1. Introduction
Most successful deep-learning architectures are based on rich labeled datasets. However, in special practical application scenarios, only small numbers of labeled data may be available, owing to certain limitations. Therefore, there is a need to acquire information on new classes based on limited labeled data. This is known as few-shot learning, in which tasks use a small number of labeled samples to predict unlabeled ones. There are a variety of approaches that have been proposed for FSL to address the deficiency of labeled data.
Meta-learning is one of the main methods used in FSL. Model-Agnostic Meta-Learning (MAML) [
1] uses an initialization parameter that requires only a few samples to perform gradient descent and to achieve good results when encountering new problems. Because the MAML method only adjusts parameters according to different tasks, the trained model is prone to overfitting. Task Agnostic Meta-learning for few-shot Learning (TAML) [
2] is an improvement on the MAML algorithm.
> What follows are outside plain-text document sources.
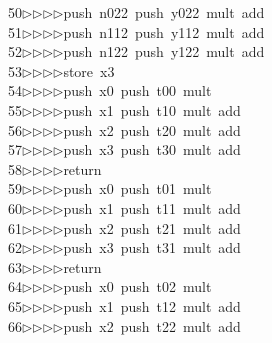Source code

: \begin{tabbing}
50\>$\triangleright$\>$\triangleright$\>$\triangleright$\>$\triangleright$\>push\ n022\ push\ y022\ mult\ add\ \\[0pt]
51\>$\triangleright$\>$\triangleright$\>$\triangleright$\>$\triangleright$\>push\ n112\ push\ y112\ mult\ add\ \\[0pt]
52\>$\triangleright$\>$\triangleright$\>$\triangleright$\>$\triangleright$\>push\ n122\ push\ y122\ mult\ add\ \\[0pt]
53\>$\triangleright$\>$\triangleright$\>$\triangleright$\>$\triangleright$\>store\ x3\ \\[0pt]
54\>$\triangleright$\>$\triangleright$\>$\triangleright$\>$\triangleright$\>push\ x0\ push\ t00\ mult\ \\[0pt]
55\>$\triangleright$\>$\triangleright$\>$\triangleright$\>$\triangleright$\>push\ x1\ push\ t10\ mult\ add\ \\[0pt]
56\>$\triangleright$\>$\triangleright$\>$\triangleright$\>$\triangleright$\>push\ x2\ push\ t20\ mult\ add\ \\[0pt]
57\>$\triangleright$\>$\triangleright$\>$\triangleright$\>$\triangleright$\>push\ x3\ push\ t30\ mult\ add\ \\[0pt]
58\>$\triangleright$\>$\triangleright$\>$\triangleright$\>$\triangleright$\>return\ \\[0pt]
59\>$\triangleright$\>$\triangleright$\>$\triangleright$\>$\triangleright$\>push\ x0\ push\ t01\ mult\ \\[0pt]
60\>$\triangleright$\>$\triangleright$\>$\triangleright$\>$\triangleright$\>push\ x1\ push\ t11\ mult\ add\ \\[0pt]
61\>$\triangleright$\>$\triangleright$\>$\triangleright$\>$\triangleright$\>push\ x2\ push\ t21\ mult\ add\ \\[0pt]
62\>$\triangleright$\>$\triangleright$\>$\triangleright$\>$\triangleright$\>push\ x3\ push\ t31\ mult\ add\ \\[0pt]
63\>$\triangleright$\>$\triangleright$\>$\triangleright$\>$\triangleright$\>return\ \\[0pt]
64\>$\triangleright$\>$\triangleright$\>$\triangleright$\>$\triangleright$\>push\ x0\ push\ t02\ mult\ \\[0pt]
65\>$\triangleright$\>$\triangleright$\>$\triangleright$\>$\triangleright$\>push\ x1\ push\ t12\ mult\ add\ \\[0pt]
66\>$\triangleright$\>$\triangleright$\>$\triangleright$\>$\triangleright$\>push\ x2\ push\ t22\ mult\ add\ \\[0pt]

\end{tabbing}
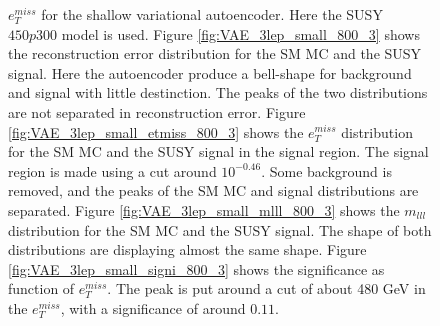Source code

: \begin{figure}[H]
{    $e_T^{miss}$ for the shallow variational autoencoder. Here the SUSY $450p300$ model is used. 
    Figure \ref{fig:VAE_3lep_small_800_3} shows the reconstruction error 
    distribution for the SM MC and the SUSY signal. Here the autoencoder produce a bell-shape for background and 
    signal with little destinction. The peaks of the two distributions are not separated in reconstruction error. Figure \ref{fig:VAE_3lep_small_etmiss_800_3} 
    shows the $e_T^{miss}$ distribution for the SM MC and the SUSY signal in the signal region. 
    The signal region is made using a cut around $10^{-0.46}$. Some background is removed, and the peaks of the SM MC and signal 
    distributions are separated. Figure \ref{fig:VAE_3lep_small_mlll_800_3} shows the $m_{lll}$ distribution for the SM MC and the SUSY signal. 
    The shape of both distributions are displaying almost the same shape. Figure \ref{fig:VAE_3lep_small_signi_800_3} shows the significance as 
    function of $e_T^{miss}$. The peak is put around a cut of about 480 GeV in the $e_T^{miss}$, with a significance of around $0.11$.}
    \label{fig:VAE_3lep_small_rec_sig_signi_800_3}
\end{figure}

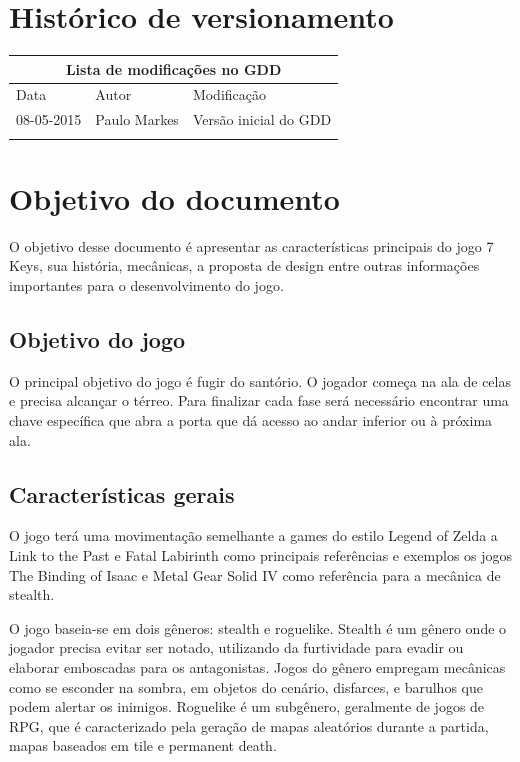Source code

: \documentclass[12pt]{article}
\begin{document}

\onehalfspacing
\tableofcontents
\pagebreak
\section{Histórico de versionamento}
\begin{longtable}{|l|l|l|}
\hline
\multicolumn{3}{|c|}{Lista de modificações no GDD}
\\
\hline
Data & Autor & Modificação
\\
\hline
08-05-2015 & Paulo Markes & Versão inicial do GDD
\\
\hline
\\
\hline
\end{longtable}
\newpage
\section{Objetivo do documento}
O objetivo desse documento é apresentar as características principais do jogo 7 Keys, sua história, mecânicas, a proposta de design entre outras informações importantes para o desenvolvimento do jogo.

\subsection{Objetivo do jogo}     
O principal objetivo do jogo é fugir do santório. O jogador começa na ala de celas e precisa alcançar o térreo. Para finalizar cada fase será necessário encontrar uma chave específica que abra a porta que dá acesso ao andar inferior ou à próxima ala.

\subsection{Características gerais}

O jogo terá uma movimentação semelhante a games do estilo Legend of Zelda a Link to the Past e Fatal Labirinth como principais referências e exemplos os jogos The Binding of Isaac e Metal Gear Solid IV como referência para a mecânica de stealth.

 O jogo baseia-se em dois gêneros: stealth e roguelike. Stealth é um gênero onde o jogador precisa evitar ser notado, utilizando da furtividade para evadir ou elaborar emboscadas para os antagonistas. Jogos do gênero empregam mecânicas como se esconder na sombra, em objetos do cenário, disfarces, e barulhos que podem alertar os inimigos. Roguelike é um subgênero, geralmente de jogos de RPG, que é caracterizado pela geração de mapas aleatórios durante a partida, mapas baseados em tile e permanent death.
\end{document}
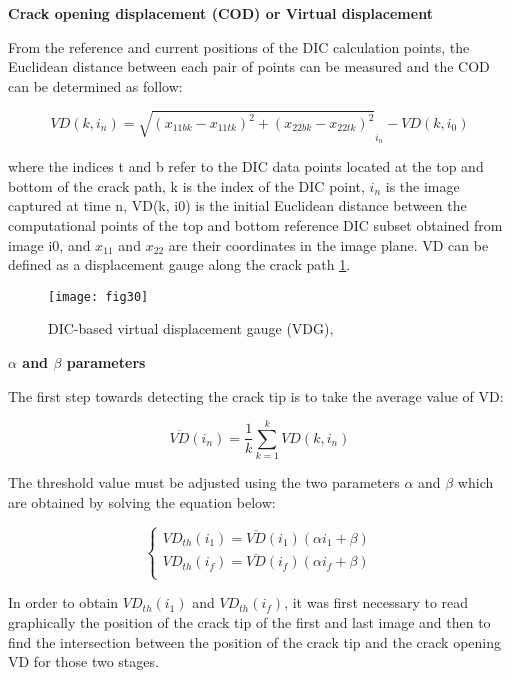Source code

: \textbf{Crack opening displacement (COD) or Virtual displacement}

From the reference and current positions of the DIC calculation points, the Euclidean distance between each pair of points can be measured and the COD can be determined as follow:

\begin{equation}
	VD(k,i_n)=\sqrt{(x_{11bk}-x_{11tk})^2 + (x_{22bk}-x_{22tk})^2}_{i_n} - VD(k,i_0)
\end{equation}

where the indices t and b refer to the DIC data points located at the top and bottom of the crack path, k is the index of the DIC point, $i_n$ is the image captured at time n, VD(k, i0) is the initial Euclidean distance between the computational points of the top and bottom reference DIC subset obtained from image i0, and $x_{11}$ and $x_{22}$ are their coordinates in the image plane. VD can be defined as a displacement gauge along the crack path \ref{fig:fig30}.

\begin{figure}[htp]
	\centering
	\texttt{[image: fig30]}
	\caption{DIC-based virtual displacement gauge (VDG), \cite{FilhoJ2022}}
	\label{fig:fig30}
\end{figure}

\textbf{$\alpha$ and $\beta$ parameters}

The first step towards detecting the crack tip is to take the average value of VD:

\begin{equation}
	\overline{VD}(i_n)=\frac{1}{k} \sum_{k=1}^{k}VD(k,i_n)
\end{equation}

The threshold value must be adjusted using the two parameters $\alpha$ and $\beta$ which are obtained by solving the equation below:

\begin{equation}
	\begin{cases}
		VD_{th}(i_1)=\overline{VD}(i_1)(\alpha i_1 +\beta)\\
		VD_{th}(i_f)=\overline{VD}(i_f)(\alpha i_f +\beta)\\ 
	\end{cases}
\end{equation}

In order to obtain $VD_{th}(i_1)$ and $VD_{th}(i_f)$, it was first necessary to read graphically the position of the crack tip of the first and last image and then to find the intersection between the position of the crack tip and the crack opening VD for those two stages.

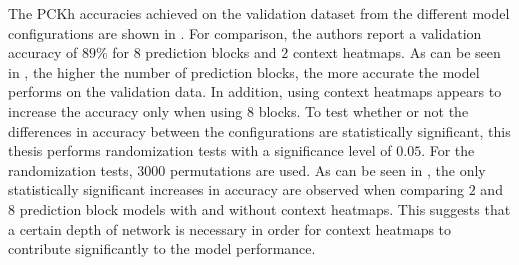 The PCKh accuracies achieved on the validation dataset from the different model configurations are shown in .
For comparison, the authors report a validation accuracy of $89\%$ for $8$ prediction blocks and $2$ context heatmaps.
As can be seen in , the higher the number of prediction blocks, the more accurate the model performs on the validation data.
In addition, using context heatmaps appears to increase the accuracy only when using $8$ blocks.
To test whether or not the differences in accuracy between the configurations are statistically significant, this thesis performs randomization tests with a significance level of $0.05$.
For the randomization tests, $3000$ permutations are used.
As can be seen in , the only statistically significant increases in accuracy are observed when comparing $2$ and $8$ prediction block models with and without context heatmaps.
This suggests that a certain depth of network is necessary in order for context heatmaps to contribute significantly to the model performance.

\begin{table}[]
    \centering
    \caption{PCKh test results of our recreation in direct comparison to the original work by \cite{luvizon_2d/3d_2018} using $\alpha = 0.5$. The change in total accuracy is statistically significant with a significance level of $0.05$. }
    \label{tab:mpii_test}
\end{table}

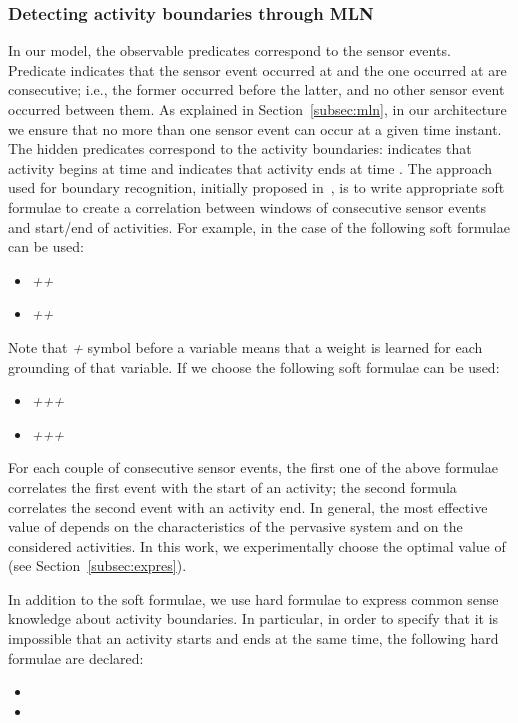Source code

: \documentclass[10pt, conference, compsocconf]{IEEEtran}
\begin{document}
 \subsubsection{Detecting activity boundaries through MLN}
\label{subsubsec:detection}
In our model, the observable predicates correspond to the sensor events. 
Predicate  indicates that the sensor event occurred at  and the one occurred at  are consecutive; i.e., the former occurred before the latter, and no other sensor event occurred between them. 
As explained in Section~\ref{subsec:mln}, in our architecture we ensure that no more than one sensor event can occur at a given time instant.
The hidden predicates correspond to the activity boundaries:  indicates that activity  begins at time  and  indicates that activity  ends at time . 
The approach used for boundary recognition, initially proposed in~\cite{Helaoui2011}, is to write appropriate soft formulae to create a correlation between windows of  consecutive sensor events and start/end of activities. For example, in the case of  the following soft formulae can be used:
\begin{itemize}
\item \textit{+}\textit{+}
\item \textit{+}\textit{+}
\end{itemize}
Note that \textit{+} symbol before a variable means that a weight is learned for each grounding of that variable.
If we choose  the following soft formulae can be used:
\begin{itemize}
\item \textit{+}\textit{+}\textit{+}
\item \textit{+}\textit{+}\textit{+}
\end{itemize}
For each couple of consecutive sensor events, the first one of the above formulae correlates the first event with the start of an activity; the second formula correlates the second event with an activity end.
In general, the most effective value of  depends on the characteristics of the pervasive system and on the considered activities. In this work, we experimentally choose the optimal value of  (see Section~\ref{subsec:expres}). 

In addition to the soft formulae, we use hard formulae to express common sense knowledge about activity boundaries. In particular, in order to specify that it is impossible that an activity starts and ends at the same time, the following hard formulae are declared: 
\begin{itemize}
\item 
\item 
\end{itemize}
\end{document}
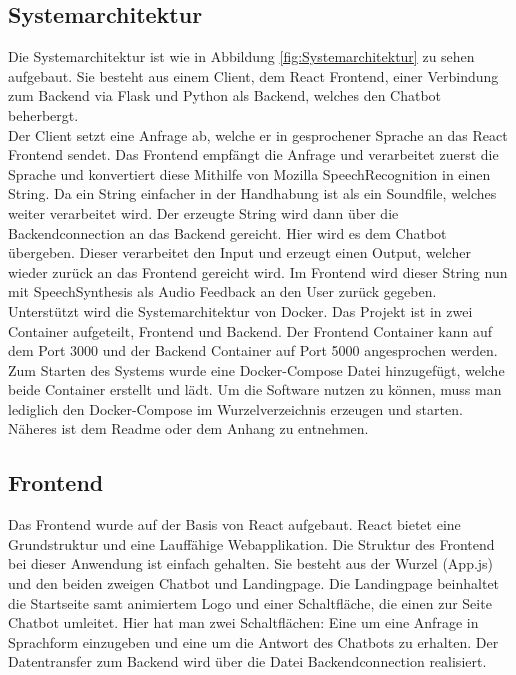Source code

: \documentclass{aa}
\begin{document}
    \subsection{Systemarchitektur}
    
        Die Systemarchitektur ist wie in Abbildung   \ref{fig:Systemarchitektur} zu sehen aufgebaut. Sie besteht aus einem Client, dem React Frontend, einer Verbindung zum Backend via Flask und Python als Backend, welches den Chatbot beherbergt.\\
        Der Client setzt eine Anfrage ab, welche er in gesprochener Sprache an das React Frontend sendet. Das Frontend empfängt die Anfrage und verarbeitet zuerst die Sprache und konvertiert diese Mithilfe von Mozilla SpeechRecognition \cite[Vgl.]{mozilla20} in einen String. Da ein String einfacher in der Handhabung ist als ein Soundfile, welches weiter verarbeitet wird. Der erzeugte String wird dann über die Backendconnection an das Backend gereicht. Hier wird es dem Chatbot übergeben. Dieser verarbeitet den Input und erzeugt einen Output, welcher wieder zurück an das Frontend gereicht wird. Im Frontend wird dieser String nun mit SpeechSynthesis \cite[Vgl.]{mozilla19} als Audio Feedback an den User zurück gegeben.\\
        Unterstützt wird die Systemarchitektur von Docker. Das Projekt ist in zwei Container aufgeteilt, Frontend und Backend. Der Frontend Container kann auf dem Port 3000 und der Backend Container auf Port 5000 angesprochen werden. Zum Starten des Systems wurde eine Docker-Compose Datei hinzugefügt, welche beide Container erstellt und lädt. Um die Software nutzen zu können, muss man lediglich den Docker-Compose im Wurzelverzeichnis erzeugen und starten. Näheres ist dem Readme  \cite[Vgl.]{auntelisa} oder dem Anhang zu entnehmen.
    
    \subsection{Frontend}
        Das Frontend wurde auf der Basis von React aufgebaut. React bietet eine Grundstruktur und eine Lauffähige Webapplikation. Die Struktur des Frontend bei dieser Anwendung ist einfach gehalten. Sie besteht aus der Wurzel (App.js) und den beiden zweigen Chatbot und Landingpage. Die Landingpage beinhaltet die Startseite samt animiertem Logo und einer Schaltfläche, die einen zur Seite Chatbot umleitet. Hier hat man zwei Schaltflächen: Eine um eine Anfrage in Sprachform einzugeben und eine um die Antwort des Chatbots zu erhalten. Der Datentransfer zum Backend wird über die Datei Backendconnection realisiert.
        
\end{document}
The original design explicitly requires that the parameters of the model have no preference for different tasks during regularization. Meta-learning with memory Augmented Neural Networks (MANN) [
3] uses a recurrent neural network (RNN) to memorize the representation of the previous task. Although this method is helpful for learning new tasks, the weight of the RNN updating process is still slow, which makes the training process difficult. Meta-learning with differentiable closed-form solvers [
4] uses simpler differentiable regression methods that have closed-form solutions to replace the original learning algorithms (e.g., the
k-nearest-neighbor (KNN) algorithm and the convolutional neural network) and has inspired our idea of combining a traditional learning algorithm with a neural network. Belonging Network (BeNet) [
5] uses basic statistical information of the target class to find the simple mean and variance information to improve performance of the training image set. Regularization using knowledge distillation when learning small datasets [
6] leverages the knowledge distillation method, which found that increasing the distillation parameter “temperature” can improve model accuracy, especially for small numbers of training data. However, if the testing and training sets show a large difference with regard to their distribution, the output of the model will be highly unsatisfactory. Task-Aware Feature Embeddings for low-shot learning (TAFE-Net) [
7] innovatively uses the meta-learning method to dynamically select weight parameters. According to various tasks, different weight parameters are selected, and the weight decomposition method is used to render this computationally possible. Because the few-shot dataset has no corresponding class description information, the meta-learner’s ability to represent the embedded features of the task is affected. Hence, the experimental effect is only slightly improved compared with other algorithms. Therefore, how to effectively use the limited dataset information has become the focus of our research.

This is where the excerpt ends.